# PyCitySchools Analysis

- Observed Trend 1: Students tend to have better reading scores than math scores in general. Also, the budget spending per student does not seem to have a big impact in the average scores, but instead the schools that have a greater budget spending per student have lower overall scores, as observed in the "Scores by School Spending' part.

- Observed Trend 2: The school size seems to be a factor that affects the average scores. The smaller schools tend to have a better performance than the large ones, as observed in the "School by Size Summary"  

- Observed Trend 3: The "Charter" schools have better average score rates than the "District" schools. The top 5 schools are "Charter" schools mean while the bottom 5 schools are "District" types.

In [2]:
# Importing dependencies
import pandas as pd

In [3]:
# Importing files
file_schools = "raw_data/schools_complete.csv"
file_students = "raw_data/students_complete.csv"

In [4]:
# Reading the files
df_schools = pd.read_csv(file_schools)
#df_schools.head()
df_students = pd.read_csv(file_students)
#df_students.head()

# District Summary

In [5]:
# Calculating the number of students
tot_students = df_students["Student ID"].count()

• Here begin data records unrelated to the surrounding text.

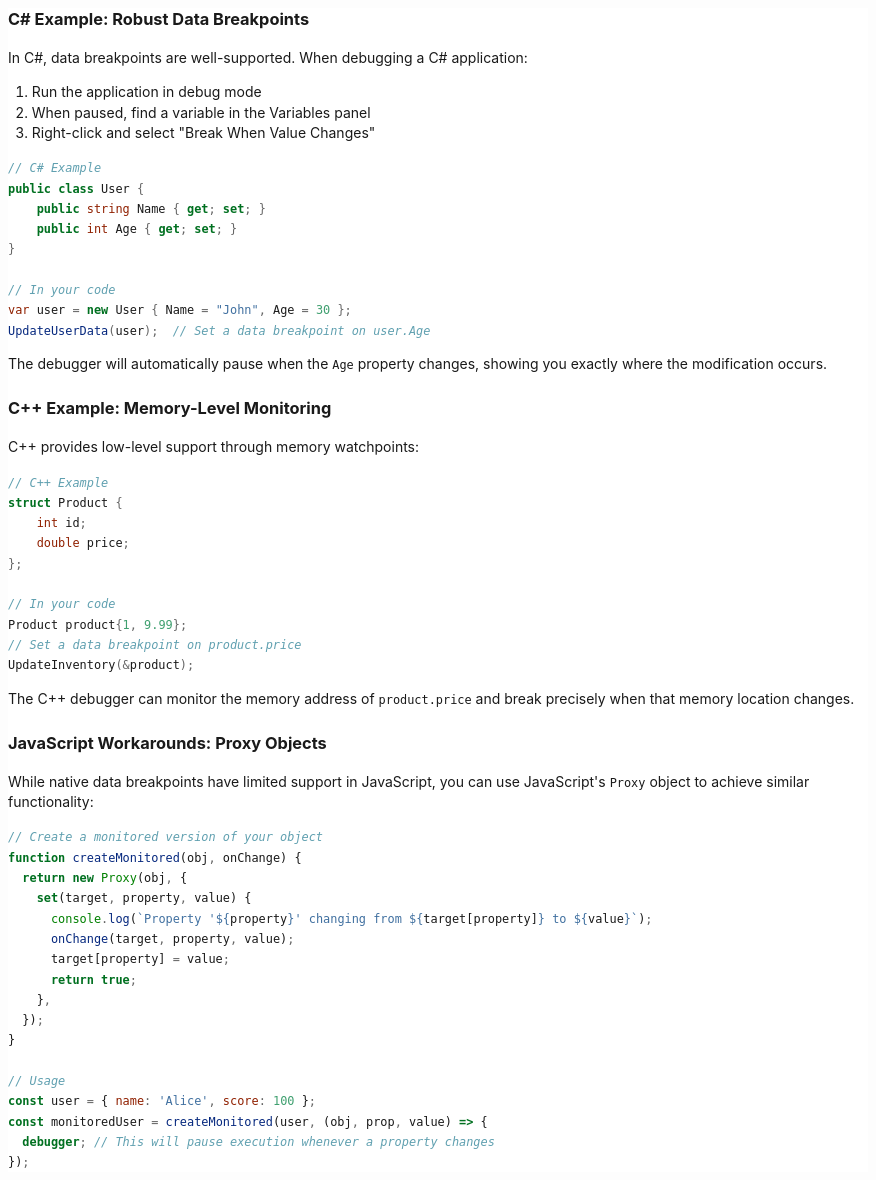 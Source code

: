 ### C# Example: Robust Data Breakpoints

In C#, data breakpoints are well-supported. When debugging a C# application:

1. Run the application in debug mode
2. When paused, find a variable in the Variables panel
3. Right-click and select "Break When Value Changes"

```csharp
// C# Example
public class User {
    public string Name { get; set; }
    public int Age { get; set; }
}

// In your code
var user = new User { Name = "John", Age = 30 };
UpdateUserData(user);  // Set a data breakpoint on user.Age
```

The debugger will automatically pause when the `Age` property changes, showing you exactly where the modification occurs.

### C++ Example: Memory-Level Monitoring

C++ provides low-level support through memory watchpoints:

```cpp
// C++ Example
struct Product {
    int id;
    double price;
};

// In your code
Product product{1, 9.99};
// Set a data breakpoint on product.price
UpdateInventory(&product);
```

The C++ debugger can monitor the memory address of `product.price` and break precisely when that memory location changes.

### JavaScript Workarounds: Proxy Objects

While native data breakpoints have limited support in JavaScript, you can use JavaScript's `Proxy` object to achieve similar functionality:

```javascript
// Create a monitored version of your object
function createMonitored(obj, onChange) {
  return new Proxy(obj, {
    set(target, property, value) {
      console.log(`Property '${property}' changing from ${target[property]} to ${value}`);
      onChange(target, property, value);
      target[property] = value;
      return true;
    },
  });
}

// Usage
const user = { name: 'Alice', score: 100 };
const monitoredUser = createMonitored(user, (obj, prop, value) => {
  debugger; // This will pause execution whenever a property changes
});

```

# Calculating the number of schools
tot_schools = df_schools["School ID"].count()

# Calculating the total budget
tot_budget = df_schools["budget"].sum()

# Calculating te average math score
avrg_math = round(df_students["math_score"].mean(),2)

# Calculating te average reading score
avrg_read = round(df_students["reading_score"].mean(),2)

# Calculating the % Passing Math
# Calculating the number of students that pass math (70 or above)
pass_math = df_students.loc[df_students["math_score"]>=70,:]
# Getting the Passing rate for math (students that passed math/total students) in %
tot_pass_math = round((pass_math["math_score"].count()/tot_students)*100,2)

# Calculating the % Passing Reading
# Calculating the number of students that pass reading (70 or above)
pass_read = df_students.loc[df_students["reading_score"]>=70,:]
# Getting the Passing rate for math (students that passed math/total students) in %
tot_pass_read = round((pass_read["reading_score"].count()/tot_students)*100,2)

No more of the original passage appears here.